Parallel R-trees
Abstract
We consider the problem of exploiting parallelism to accelerate the
performance of spatial access methods and specifically, R-trees [14].
Our goal is to design a server for spatial data, so that to maximize
the throughput of range queries. This can be achieved by (a) maximizing
parallelism for large range queries, and (b) by engaging as few disks
as possible on point queries [26].
We propose a simple hardware architecture consisting of one processor
with several disks attached to it. On this architecture, we propose to
distribute the nodes of a traditional R-tree, with crossdisk pointers
('Multiplexed' R-tree).

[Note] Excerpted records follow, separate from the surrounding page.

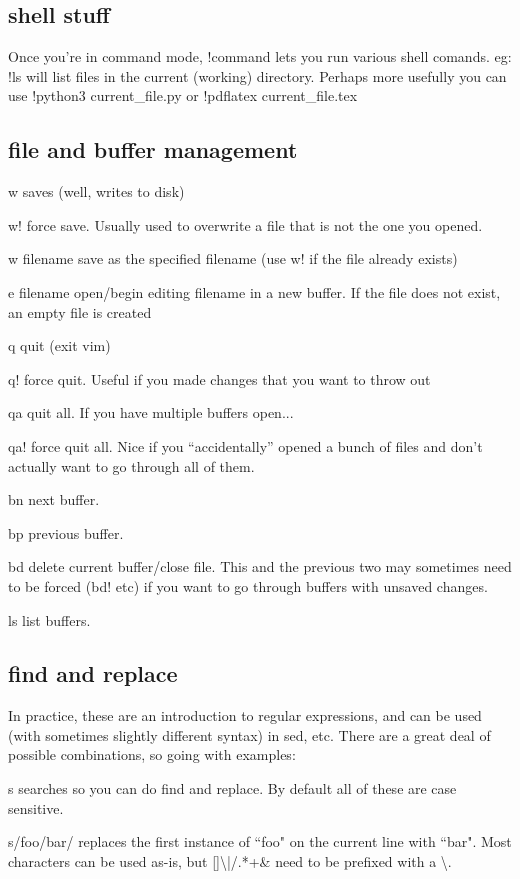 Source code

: \documentclass[12pt]{article}
\begin{document}
\subsection{shell stuff}
Once you're in command mode, !command lets you run various shell comands. eg: !ls will list files in the current (working) directory. Perhaps more usefully you can use !python3 current\_file.py or !pdflatex current\_file.tex

\subsection{file and buffer management}
w saves (well, writes to disk)

w! force save. Usually used to overwrite a file that is not the one you opened.

w filename save as the specified filename (use w! if the file already exists)

e filename open/begin editing filename in a new buffer. If the file does not exist, an empty file is created

q quit (exit vim)

q! force quit. Useful if you made changes that you want to throw out

qa quit all. If you have multiple buffers open...

qa! force quit all. Nice if you ``accidentally'' opened a bunch of files and don't actually want to go through all of them.

bn next buffer.

bp previous buffer.

bd delete current buffer/close file. This and the previous two may sometimes need to be forced (bd! etc) if you want to go through buffers with unsaved changes.

ls list buffers.

\subsection{find and replace}
In practice, these are an introduction to regular expressions, and can be used (with sometimes slightly different syntax) in sed, etc. There are a great deal of possible combinations, so going with examples:

s searches so you can do find and replace. By default all of these are case sensitive.

s/foo/bar/ replaces the first instance of ``foo" on the current line with ``bar". Most characters can be used as-is, but []{}\textbackslash |/.*+\& need to be prefixed with a \textbackslash.
\end{document}
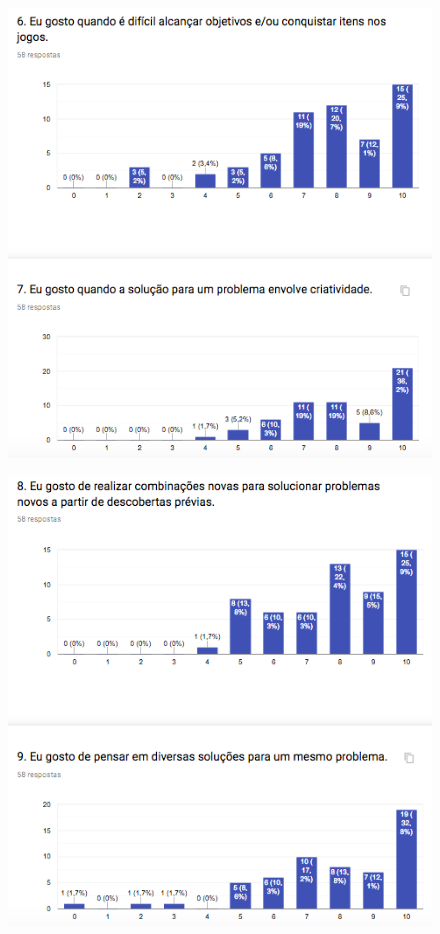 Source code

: \begin{apendicesenv}
\begin{figure}[h]
	\centering
	\includegraphics[keepaspectratio=true,scale=1]{figuras/r9.png}
\end{figure}

\begin{figure}[h]
	\centering
	\includegraphics[keepaspectratio=true,scale=1]{figuras/r10.png}
\end{figure}


\end{apendicesenv}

The R-tree code is identical to the one for a
single-disk R-tree, with the only addition that we have to decide
which disk a newly created R-tree node should be stored in. We propose
and examine several criteria to choose a disk for a new node. The most
successful one, termed 'proximity index' or PI, estimates the similarity
of the new node with the other Rtree nodes already on a disk, and chooses
the disk with the lowest similarity. Experimental results show that our
scheme consistently outperforms all the other heuristics for node-to-disk
assignments, achieving up to 55% gains over the Round Robin one.
Experiments also indicate that the multiplexed Rtree with PI heuristic
gives better response time than the disk-stripping (="Super-node") approach,
and imposes lighter load on the I/O sub-system.
The speed up of our method is close to linear speed up, increasing with
the size of the queries.
(Also cross-referenced as UMIACS-TR-92-1)